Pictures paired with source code
################

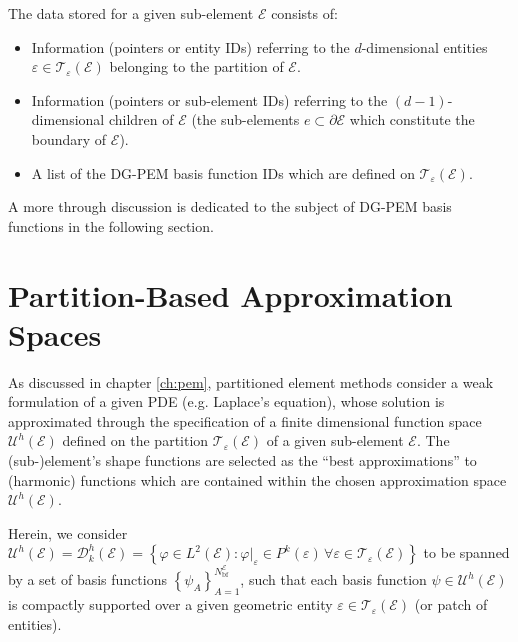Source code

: 	The data stored for a given sub-element $\mathcal{E}$ consists of:
	\begin{itemize}
		\item Information (pointers or entity IDs) referring to the $d$-dimensional entities $\varepsilon \in \mathcal{T}_\varepsilon (\mathcal{E})$ belonging to the partition of $\mathcal{E}$.
		\item Information (pointers or sub-element IDs) referring to the $(d-1)$-dimensional children of $\mathcal{E}$ (the sub-elements $e \subset \partial \mathcal{E}$ which constitute the boundary of $\mathcal{E}$).
		\item A list of the DG-PEM basis function IDs which are defined on $\mathcal{T}_\varepsilon (\mathcal{E})$.
	\end{itemize}
	
	A more through discussion is dedicated to the subject of DG-PEM basis functions in the following section.
	
\section{Partition-Based Approximation Spaces}

		As discussed in chapter \ref{ch:pem}, partitioned element methods consider a weak formulation of a given PDE (e.g. Laplace's equation), whose solution is approximated through the specification of a finite dimensional function space $\mathcal{U}^h (\mathcal{E})$ defined on the partition $\mathcal{T}_{\varepsilon} (\mathcal{E})$ of a given sub-element $\mathcal{E}$. The (sub-)element's shape functions are selected as the ``best approximations'' to (harmonic) functions which are contained within the chosen approximation space $\mathcal{U}^h (\mathcal{E})$.
		
		Herein, we consider $\mathcal{U}^h (\mathcal{E}) = \mathcal{D}^h_k (\mathcal{E}) = \left\{ \varphi \in L^2 (\mathcal{E}) : \varphi|_{\varepsilon} \in P^k (\varepsilon) \, \forall \varepsilon \in \mathcal{T}_\varepsilon (\mathcal{E}) \right\}$ to be spanned by a set of basis functions $\left\{ \psi_A \right\}_{A=1}^{N^{\mathcal{E}}_{\mathrm b\mathrm f}}$, such that each basis function $\psi \in \mathcal{U}^h (\mathcal{E})$ is compactly supported over a given geometric entity $\varepsilon \in \mathcal{T}_\varepsilon (\mathcal{E})$ (or patch of entities).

################

## DIRECTIONS FOR THIS TASK
Output the records exactly, and let none of their pictures appear in the copy.

## WORKED SOLUTION
Source code

: 	The data stored for a given sub-element $\mathcal{E}$ consists of:
	\begin{itemize}
		\item Information (pointers or entity IDs) referring to the $d$-dimensional entities $\varepsilon \in \mathcal{T}_\varepsilon (\mathcal{E})$ belonging to the partition of $\mathcal{E}$.
		\item Information (pointers or sub-element IDs) referring to the $(d-1)$-dimensional children of $\mathcal{E}$ (the sub-elements $e \subset \partial \mathcal{E}$ which constitute the boundary of $\mathcal{E}$).
		\item A list of the DG-PEM basis function IDs which are defined on $\mathcal{T}_\varepsilon (\mathcal{E})$.
	\end{itemize}
	
	A more through discussion is dedicated to the subject of DG-PEM basis functions in the following section.
	
\section{Partition-Based Approximation Spaces}

		As discussed in chapter \ref{ch:pem}, partitioned element methods consider a weak formulation of a given PDE (e.g. Laplace's equation), whose solution is approximated through the specification of a finite dimensional function space $\mathcal{U}^h (\mathcal{E})$ defined on the partition $\mathcal{T}_{\varepsilon} (\mathcal{E})$ of a given sub-element $\mathcal{E}$. The (sub-)element's shape functions are selected as the ``best approximations'' to (harmonic) functions which are contained within the chosen approximation space $\mathcal{U}^h (\mathcal{E})$.
		
		Herein, we consider $\mathcal{U}^h (\mathcal{E}) = \mathcal{D}^h_k (\mathcal{E}) = \left\{ \varphi \in L^2 (\mathcal{E}) : \varphi|_{\varepsilon} \in P^k (\varepsilon) \, \forall \varepsilon \in \mathcal{T}_\varepsilon (\mathcal{E}) \right\}$ to be spanned by a set of basis functions $\left\{ \psi_A \right\}_{A=1}^{N^{\mathcal{E}}_{\mathrm b\mathrm f}}$, such that each basis function $\psi \in \mathcal{U}^h (\mathcal{E})$ is compactly supported over a given geometric entity $\varepsilon \in \mathcal{T}_\varepsilon (\mathcal{E})$ (or patch of entities).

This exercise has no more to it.